Legal requirements for food businesses
Food businesses must adhere to the Food Safety (General Food Hygiene) Regulations 1995, which are a set of legal requirements that apply to all food businesses in the UK. These regulations are designed to ensure that food is safe to eat and to protect consumers from foodborne illnesses.
Some of the key requirements are:
- Registration: All food businesses must register with their local authority at least 28 days before starting their operations.
- Food hygiene training: All food handlers must receive appropriate food hygiene training.
- Food safety management: All food businesses must implement a food safety management system based on the principles of HACCP.
- Personal hygiene: All food handlers must maintain high levels of personal hygiene, including regularly washing their hands and wearing clean clothing.

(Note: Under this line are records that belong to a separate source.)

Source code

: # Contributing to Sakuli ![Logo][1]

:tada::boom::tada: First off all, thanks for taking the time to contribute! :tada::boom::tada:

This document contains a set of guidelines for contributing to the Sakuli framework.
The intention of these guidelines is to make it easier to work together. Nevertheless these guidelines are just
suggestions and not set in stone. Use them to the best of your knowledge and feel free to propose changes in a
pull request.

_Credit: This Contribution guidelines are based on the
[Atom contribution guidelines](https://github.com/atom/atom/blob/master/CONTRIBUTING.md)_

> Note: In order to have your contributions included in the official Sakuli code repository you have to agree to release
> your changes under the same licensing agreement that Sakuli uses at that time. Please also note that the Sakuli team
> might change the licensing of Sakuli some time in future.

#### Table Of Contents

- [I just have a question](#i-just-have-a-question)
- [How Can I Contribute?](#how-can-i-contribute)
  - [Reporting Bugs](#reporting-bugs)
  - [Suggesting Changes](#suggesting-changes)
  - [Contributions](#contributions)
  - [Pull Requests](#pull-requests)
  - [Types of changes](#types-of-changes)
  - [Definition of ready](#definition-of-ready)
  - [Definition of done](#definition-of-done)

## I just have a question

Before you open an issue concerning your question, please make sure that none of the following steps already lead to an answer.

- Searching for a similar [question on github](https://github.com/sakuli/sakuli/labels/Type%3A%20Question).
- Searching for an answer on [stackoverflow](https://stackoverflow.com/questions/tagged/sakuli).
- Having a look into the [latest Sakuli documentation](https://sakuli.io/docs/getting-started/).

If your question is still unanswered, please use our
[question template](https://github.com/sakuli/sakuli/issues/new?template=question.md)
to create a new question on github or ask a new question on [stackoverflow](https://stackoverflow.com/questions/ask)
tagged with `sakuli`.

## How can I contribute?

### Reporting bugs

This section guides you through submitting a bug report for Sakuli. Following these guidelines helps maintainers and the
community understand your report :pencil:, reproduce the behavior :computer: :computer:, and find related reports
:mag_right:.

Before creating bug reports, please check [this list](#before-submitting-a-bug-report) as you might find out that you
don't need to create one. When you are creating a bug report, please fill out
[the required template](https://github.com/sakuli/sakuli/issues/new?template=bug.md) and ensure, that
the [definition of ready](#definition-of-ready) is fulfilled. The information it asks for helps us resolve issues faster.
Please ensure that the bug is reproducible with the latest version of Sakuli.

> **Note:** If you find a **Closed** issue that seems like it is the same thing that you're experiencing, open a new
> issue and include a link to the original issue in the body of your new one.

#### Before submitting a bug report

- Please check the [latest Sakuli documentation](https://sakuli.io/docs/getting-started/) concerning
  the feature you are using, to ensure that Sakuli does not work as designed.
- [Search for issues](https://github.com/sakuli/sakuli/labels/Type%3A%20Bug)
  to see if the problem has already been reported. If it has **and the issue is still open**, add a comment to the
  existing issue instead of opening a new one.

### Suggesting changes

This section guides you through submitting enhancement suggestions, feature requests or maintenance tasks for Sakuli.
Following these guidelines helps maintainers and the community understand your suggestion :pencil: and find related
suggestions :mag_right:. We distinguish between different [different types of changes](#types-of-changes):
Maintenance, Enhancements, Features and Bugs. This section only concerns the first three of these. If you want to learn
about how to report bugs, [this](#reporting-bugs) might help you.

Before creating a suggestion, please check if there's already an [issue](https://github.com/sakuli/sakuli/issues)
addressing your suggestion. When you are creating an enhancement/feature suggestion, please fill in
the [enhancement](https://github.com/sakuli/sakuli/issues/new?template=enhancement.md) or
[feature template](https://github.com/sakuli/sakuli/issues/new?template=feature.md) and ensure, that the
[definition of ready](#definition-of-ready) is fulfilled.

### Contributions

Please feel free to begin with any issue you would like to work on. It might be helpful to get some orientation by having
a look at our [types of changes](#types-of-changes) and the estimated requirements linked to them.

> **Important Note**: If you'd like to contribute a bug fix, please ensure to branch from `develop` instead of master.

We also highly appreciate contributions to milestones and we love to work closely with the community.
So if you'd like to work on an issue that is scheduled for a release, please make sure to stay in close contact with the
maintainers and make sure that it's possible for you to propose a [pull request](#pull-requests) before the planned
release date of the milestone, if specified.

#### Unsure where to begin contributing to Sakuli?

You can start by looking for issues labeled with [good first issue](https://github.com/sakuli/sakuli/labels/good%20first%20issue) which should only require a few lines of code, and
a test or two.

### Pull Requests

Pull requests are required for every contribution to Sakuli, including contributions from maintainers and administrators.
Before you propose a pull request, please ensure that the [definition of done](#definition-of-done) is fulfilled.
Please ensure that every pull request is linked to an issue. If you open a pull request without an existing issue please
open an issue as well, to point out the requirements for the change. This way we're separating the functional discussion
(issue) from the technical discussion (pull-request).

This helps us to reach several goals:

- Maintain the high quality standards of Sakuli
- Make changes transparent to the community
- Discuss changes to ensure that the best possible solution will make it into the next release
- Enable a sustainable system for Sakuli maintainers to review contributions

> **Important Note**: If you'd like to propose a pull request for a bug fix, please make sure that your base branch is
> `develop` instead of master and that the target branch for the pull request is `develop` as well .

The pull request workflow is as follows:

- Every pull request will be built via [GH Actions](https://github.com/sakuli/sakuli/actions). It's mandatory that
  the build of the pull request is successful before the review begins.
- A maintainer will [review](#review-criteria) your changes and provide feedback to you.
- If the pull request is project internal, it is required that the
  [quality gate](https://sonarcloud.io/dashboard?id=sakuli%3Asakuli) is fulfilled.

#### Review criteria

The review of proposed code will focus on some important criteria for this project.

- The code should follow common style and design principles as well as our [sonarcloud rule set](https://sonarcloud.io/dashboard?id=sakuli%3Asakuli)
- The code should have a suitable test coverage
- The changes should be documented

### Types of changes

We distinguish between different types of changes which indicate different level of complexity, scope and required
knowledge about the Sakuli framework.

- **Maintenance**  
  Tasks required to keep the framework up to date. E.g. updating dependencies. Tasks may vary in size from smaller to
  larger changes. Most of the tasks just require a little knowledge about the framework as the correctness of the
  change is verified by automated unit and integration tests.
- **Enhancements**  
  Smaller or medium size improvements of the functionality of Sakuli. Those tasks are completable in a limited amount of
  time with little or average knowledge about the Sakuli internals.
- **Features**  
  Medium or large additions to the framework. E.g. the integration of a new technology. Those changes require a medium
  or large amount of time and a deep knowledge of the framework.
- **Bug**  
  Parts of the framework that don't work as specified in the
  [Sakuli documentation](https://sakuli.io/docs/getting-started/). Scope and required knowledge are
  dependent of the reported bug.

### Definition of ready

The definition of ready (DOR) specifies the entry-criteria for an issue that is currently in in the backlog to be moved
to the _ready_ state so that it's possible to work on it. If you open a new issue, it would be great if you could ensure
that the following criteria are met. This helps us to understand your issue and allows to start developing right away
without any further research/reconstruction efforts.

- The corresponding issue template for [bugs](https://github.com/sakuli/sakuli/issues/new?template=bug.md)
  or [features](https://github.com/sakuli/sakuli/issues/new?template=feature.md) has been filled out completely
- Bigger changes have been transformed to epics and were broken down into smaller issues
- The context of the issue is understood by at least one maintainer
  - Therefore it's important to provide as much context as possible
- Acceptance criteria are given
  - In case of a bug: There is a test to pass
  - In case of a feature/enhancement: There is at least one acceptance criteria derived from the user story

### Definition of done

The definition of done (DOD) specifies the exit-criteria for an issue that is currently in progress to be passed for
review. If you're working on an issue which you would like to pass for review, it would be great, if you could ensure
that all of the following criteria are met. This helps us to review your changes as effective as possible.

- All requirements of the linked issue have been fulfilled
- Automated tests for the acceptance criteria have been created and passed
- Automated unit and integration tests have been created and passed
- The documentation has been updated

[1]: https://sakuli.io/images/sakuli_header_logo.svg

- Premises hygiene: All food businesses must maintain a clean and hygienic environment, including regularly cleaning and sanitising all surfaces, equipment, and utensils.
- Food storage and handling: All food products must be stored and handled in a way that prevents contamination and spoilage.
- Traceability: All food businesses must be able to trace the source of their food products.
- Labelling: All food products must be labelled correctly, including allergen information.
- Inspection and enforcement: Local authorities are responsible for inspecting food businesses to ensure that they are complying with these regulations. Non-compliance can result in enforcement action, including closure orders and fines.
By complying with the requirements in the Food Safety (General Food Hygiene) Regulations 1995, food businesses can ensure that their operations are safe and legal, that the health of their customers is protected, and they avoid legal liability.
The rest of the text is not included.